Glover's on-screen persona is one of a ballsy man who is not to be trifled with. Of all the character actors who have plied their trade in the movies, he is arguably the most militant on-screen presence since the legendary James Cagney. Like Cagney, Glover has a chip on his shoulder, though he is more wary than challenging of those who would try to knock it off.
He won the first of his four Emmy nominations as an actor (he also has a Daytime Emy nomination as a director) for his portrayal of Nelson Mandela (1987) (TV). Arguably, he is best known for his role as Los Angeles police detective Roger Muztagh in the Lethal Weapon (1987) movie franchise, the last installment of which he was paid $7 million to reprise the role. He headlined the action-hit Predator 2 (1990), although such Schwarzeneggeresque drivel is beneath him, talent-wise.
In addition to his five Emmy nominations, Glover has won the NAACP Image Award five times. Although Glover, like Freeman, is fully capable of playing "color-blind" roles like Raymond Chandler's private eye Philip Marlowe (in the 1995 "Red Wind" episode of Showtime network's "Fallen Angels" (1993) series, for which he received an Emmy nomination), he is committed to articulating the African American experience on-screen and on-stage. In 1994, Glover helped create the Robey Theatre Company of Los Angeles, to bring the black experience to the stage. He has played the great African American abolitionist Frederick Douglass on-stage in Zinn's "Voices of A People's History of the United States," and will reprise the role in "The People Speak", the TV mini-series being made from Zinn's work.
The Venezuelan Congress has approved legislation that provides Glover with $20 million in financing to make two films, one about the great Latin American liberator Simon Bolivar one about Toussaint Louverture, the great rebel general who lead a successful uprising of slaves against France in the late 18th Century and who was only defeated by the chicanery of Napoleon Bonaparte. Congress is closely allied with Venezuelan President Hugo Chavez, who considers Glover a friend.

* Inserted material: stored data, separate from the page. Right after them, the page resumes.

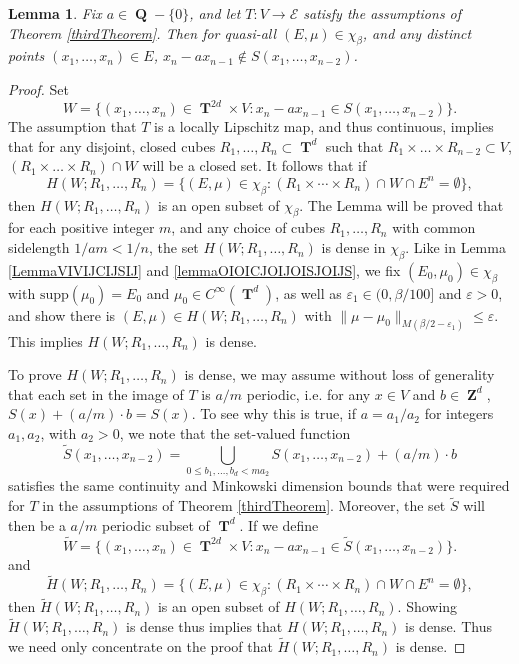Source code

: \documentclass[dvipsnames,letterpaper,12pt]{article}
\numberwithin{equation}{section}
\DeclareMathOperator{\ZZ}{\mathbf{Z}}
\DeclareMathOperator{\QQ}{\mathbf{Q}}
\DeclareMathOperator{\TT}{\mathbf{T}}
\newtheorem{lemma}[theorem]{Lemma}
\numberwithin{theorem}{section}
\begin{document}
\begin{lemma}
    Fix $a \in \QQ - \{ 0 \}$, and let $T: V \to \mathcal{E}$ satisfy the assumptions of Theorem \ref{thirdTheorem}. Then for quasi-all $(E,\mu) \in \chi_\beta$, and any distinct points $(x_1,\dots,x_n) \in E$, $x_n - ax_{n-1} \not \in S(x_1,\dots,x_{n-2})$.   
\end{lemma}
\begin{proof}
    Set
    \[ W = \{ (x_1,\dots,x_n) \in \TT^{2d} \times V : x_n - ax_{n-1} \in S(x_1,\dots,x_{n-2}) \}. \]
    The assumption that $T$ is a locally Lipschitz map, and thus continuous, implies that for any disjoint, closed cubes $R_1,\dots,R_n \subset \TT^d$ such that $R_1 \times \dots \times R_{n-2} \subset V$, $(R_1 \times \dots \times R_n) \cap W$ will be a closed set. It follows that if
    \[ H(W;R_1,\dots,R_n) = \{ (E,\mu) \in \chi_\beta: (R_1 \times \cdots \times R_n) \cap W \cap E^n = \emptyset \}, \]
    then $H(W;R_1,\dots,R_n)$ is an open subset of $\chi_\beta$. The Lemma will be proved that for each positive integer $m$, and any choice of cubes $R_1,\dots,R_n$ with common sidelength $1/am < 1/n$, the set $H(W;R_1,\dots,R_n)$ is dense in $\chi_\beta$. Like in Lemma \ref{LemmaVIVIJCIJSIJ} and \ref{lemmaOIOICJOIJOISJOIJS}, we fix $(E_0,\mu_0) \in \chi_\beta$ with $\text{supp}(\mu_0) = E_0$ and $\mu_0 \in C^\infty(\TT^d)$, as well as $\varepsilon_1 \in (0,\beta/100]$ and $\varepsilon > 0$, and show there is $(E,\mu) \in H(W;R_1,\dots,R_n)$ with $\| \mu - \mu_0 \|_{M(\beta/2 - \varepsilon_1)} \leq \varepsilon$. This implies $H(W;R_1,\dots,R_n)$ is dense.

    To prove $H(W;R_1,\dots,R_n)$ is dense, we may assume without loss of generality that each set in the image of $T$ is $a/m$ periodic, i.e. for any $x \in V$ and $b \in \ZZ^d$, $S(x) + (a/m) \cdot b = S(x)$. To see why this is true, if $a = a_1/a_2$ for integers $a_1,a_2$, with $a_2 > 0$, we note that the set-valued function
    \[ \tilde{S}(x_1,\dots,x_{n-2}) = \bigcup_{0 \leq b_1,\dots,b_d < m a_2} S(x_1,\dots,x_{n-2}) + (a/m) \cdot b \]
    satisfies the same continuity and Minkowski dimension bounds that were required for $T$ in the assumptions of Theorem \ref{thirdTheorem}. Moreover, the set $\tilde{S}$ will then be a $a/m$ periodic subset of $\TT^d$. If we define
    \[ \tilde{W} = \{ (x_1,\dots,x_n) \in \TT^{2d} \times V : x_n - ax_{n-1} \in \tilde{S}(x_1,\dots,x_{n-2}) \}. \]
    and
    \[ \tilde{H}(W;R_1,\dots,R_n) = \{ (E,\mu) \in \chi_\beta: (R_1 \times \cdots \times R_n) \cap W \cap E^n = \emptyset \}, \]
    then $\tilde{H}(W;R_1,\dots,R_n)$ is an open subset of $H(W;R_1,\dots,R_n)$. Showing $\tilde{H}(W;R_1,\dots,R_n)$ is dense thus implies that $H(W;R_1,\dots,R_n)$ is dense. Thus we need only concentrate on the proof that $\tilde{H}(W;R_1,\dots,R_n)$ is dense.


\end{proof}
\end{document}
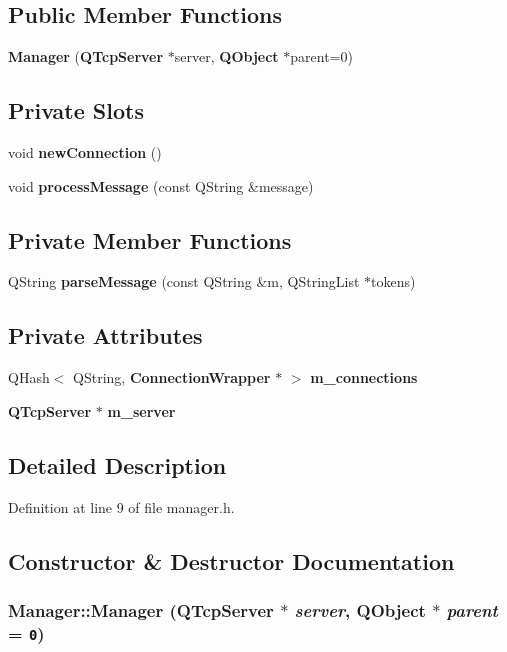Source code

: \subsection*{Public Member Functions}
\begin{CompactItemize}
\item 
{\bf Manager} ({\bf QTcpServer} $\ast$server, {\bf QObject} $\ast$parent=0)
\end{CompactItemize}
\subsection*{Private Slots}
\begin{CompactItemize}
\item 
void {\bf newConnection} ()
\item 
void {\bf processMessage} (const QString \&message)
\end{CompactItemize}
\subsection*{Private Member Functions}
\begin{CompactItemize}
\item 
QString {\bf parseMessage} (const QString \&m, QStringList $\ast$tokens)
\end{CompactItemize}
\subsection*{Private Attributes}
\begin{CompactItemize}
\item 
QHash$<$ QString, {\bf ConnectionWrapper} $\ast$ $>$ {\bf m\_\-connections}
\item 
{\bf QTcpServer} $\ast$ {\bf m\_\-server}
\end{CompactItemize}


\subsection{Detailed Description}


Definition at line 9 of file manager.h.

\subsection{Constructor \& Destructor Documentation}
\subsubsection{\setlength{\rightskip}{0pt plus 5cm}Manager::Manager ({\bf QTcpServer} $\ast$ {\em server}, {\bf QObject} $\ast$ {\em parent} = {\tt 0})}\label{classManager_19000c19438e7e30381ed764ac4ef61a}




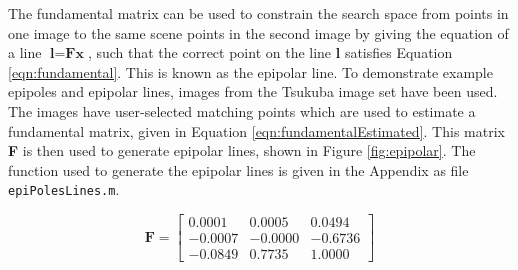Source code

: \documentclass[a4paper, 10pt, conference]{ieeeconf}
\begin{document}
The fundamental matrix can be used to constrain the search space from points in one image to the same scene points in the second image by giving the equation of a line $\textbf{l}=\textbf{Fx}$, such that the correct point on the line \textbf{l} satisfies Equation \ref{eqn:fundamental}. This is known as the epipolar line. To demonstrate example epipoles and epipolar lines, images from the Tsukuba image set \cite{tsukuba} have been used. The images have user-selected matching points which are used to estimate a fundamental matrix, given in Equation \ref{eqn:fundamentalEstimated}. This matrix \textbf{F} is then used to generate epipolar lines, shown in Figure \ref{fig:epipolar}. The function used to generate the epipolar lines is given in the Appendix as file \texttt{epiPolesLines.m}.

\begin{equation} \label{eqn:fundamentalEstimated}
\textbf{F} = \begin{bmatrix}
     0.0001 &  0.0005 &  0.0494 \\
    -0.0007 & -0.0000 & -0.6736 \\
    -0.0849 &  0.7735 &  1.0000
\end{bmatrix}
\end{equation}
\end{document}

"The General in His Labyrinth," based on a novel by left-wing novelist Gabriel García Márquez, winner of the Nobel Prize for Literature, is slated to be directed by Venezuela-born director Alberto Arvelo. "Toussaint" will be directed by Glover himself.
Glover had been acquainted with Chavez for several years, even appearing on Chavez's TV and radio talk show "Hello, President." He is a member of the Advisory Council for the Caracas, Venezuela-based pan-Latin American television network TeleSUR ("Television of the South"), that was launched in 2005. Glover has been criticized by the American media for his friendship with Chavez, particularly after introducing the Venezuelan president at an event in which Chavez characterized President George W. Bush the devil. It likely is an opinion that Glover, a supporter of liberal Democrat John Edwards for the presidency, likely shares.
Widely respected both inside and outside the United States, both as an actor and as a humanitarian, Danny Glover has been an ambassador for the United Nations Development Program since 1998. Glover chairs the board of the TransAfrica Forum, a non-profit, non-governmental organization that is trying to elucidate the economic and political effects of American foreign policy on Africa and among the children of the African Diaspora in the Caribbean Basin and Latin America.